Includes ibuprofen, naproxen, celecoxib, rofecoxib, and other pain relievers, such as indomethacin and piroxicam (last category for women only).
P values for trend measured ordered categorically.
There was no appreciable effect modification by smoking status for total NSAID use (P for interaction = 0.22) although the only significant association was for subjects who had quit smoking 10 or more years before baseline (Table 3).
Discussion
In this study, frequency of total long-term NSAID use (excluding low-dose aspirin) was associated with a borderline inverse association with incident lung cancer. Frequent use of total NSAIDs was associated with a significant 30% to 40% decreased incidence of NSCLC and adenocarcinoma. There was no clear difference by type of NSAID. There was evidence for effect modification by sex, as total NSAID use was significantly associated with a decreased risk for total lung cancer for men but not for women.
Our results are consistent with the meta-analysis of the association between NSAIDs and lung cancer that was strongest for 36 months or more of use (10).
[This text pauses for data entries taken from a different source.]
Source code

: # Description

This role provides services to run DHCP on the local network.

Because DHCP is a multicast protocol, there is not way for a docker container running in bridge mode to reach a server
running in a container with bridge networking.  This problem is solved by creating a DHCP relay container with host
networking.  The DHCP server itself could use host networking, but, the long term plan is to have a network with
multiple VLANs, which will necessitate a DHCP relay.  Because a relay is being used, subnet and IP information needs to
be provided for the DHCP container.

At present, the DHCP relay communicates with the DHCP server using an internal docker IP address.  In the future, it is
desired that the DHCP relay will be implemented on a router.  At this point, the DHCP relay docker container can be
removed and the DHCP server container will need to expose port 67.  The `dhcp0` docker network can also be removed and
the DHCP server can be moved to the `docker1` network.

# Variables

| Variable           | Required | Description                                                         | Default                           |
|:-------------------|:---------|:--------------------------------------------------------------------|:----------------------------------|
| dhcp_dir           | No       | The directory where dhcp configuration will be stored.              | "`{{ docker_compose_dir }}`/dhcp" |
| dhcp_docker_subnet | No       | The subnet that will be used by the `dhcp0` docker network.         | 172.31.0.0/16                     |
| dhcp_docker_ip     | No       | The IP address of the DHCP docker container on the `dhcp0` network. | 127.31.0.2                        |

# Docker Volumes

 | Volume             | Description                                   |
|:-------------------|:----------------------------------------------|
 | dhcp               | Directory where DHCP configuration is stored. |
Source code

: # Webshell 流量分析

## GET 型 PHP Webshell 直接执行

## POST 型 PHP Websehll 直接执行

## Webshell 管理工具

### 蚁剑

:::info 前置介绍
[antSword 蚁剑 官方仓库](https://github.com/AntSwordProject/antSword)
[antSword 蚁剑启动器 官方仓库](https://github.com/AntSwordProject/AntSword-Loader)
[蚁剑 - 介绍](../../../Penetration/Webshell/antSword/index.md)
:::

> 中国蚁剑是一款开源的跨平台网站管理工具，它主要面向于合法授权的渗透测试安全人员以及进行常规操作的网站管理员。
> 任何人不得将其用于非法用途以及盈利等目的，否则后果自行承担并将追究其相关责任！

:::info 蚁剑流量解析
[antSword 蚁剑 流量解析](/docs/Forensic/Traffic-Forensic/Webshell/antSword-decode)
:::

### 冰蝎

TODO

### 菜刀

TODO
Our analysis has several advantages in that it is a large, prospective cohort of both sexes. We extensively evaluated smoking behaviors and other potential confounding factors, including indications for NSAID use, and modeled long-term NSAID use in a dose-response fashion. We evaluated the association of NSAID use with specific lung cancer morphologies to explore the underlying biologic mechanisms.
Lung adenocarcinoma may be the predominant morphology affected by NSAIDs. COX-2 is expressed at greater levels in lung adenocarcinoma compared with other histologies (3, 4, 13), and it is overexpressed in premalignant atypical adenomatous hyperplasia (14). COX-2 overexpression has been found to be associated with expression of the proliferation marker Ki-67 in adenocarcinoma but not squamous cell carcinoma (15), and a trial of subjects at risk of lung cancer given the selective COX-2 inhibitor celecoxib showed decreased levels of this same proliferation marker in bronchial biopsies (16). The observed association between total NSAID use and a decreased risk of adenocarcinoma adds to this evidence.
There was no clear evidence of effect modification by smoking status, but there was evidence for a gender difference. A meta-analysis did not show a gender difference although the combined odds ratio was not significant for women (10). Recent studies limited to women have had conflicting results; the Iowa Women's Health Study did not show an association with either aspirin or non-aspirin NSAIDs with incident lung cancer (17) although a recent case-control analysis found a protective association (18). A lung cancer pathogenesis model showed that estradiol increased COX-2 production (19), which could lead to a potentiation of NSAIDs inhibitory effect on COX-2. In addition, given that COX-2 is associated with the production of aromatase (20, 21), which is critical for estrogen production, it may be that the effects of COX-2 inhibition may differ according to background estrogen production.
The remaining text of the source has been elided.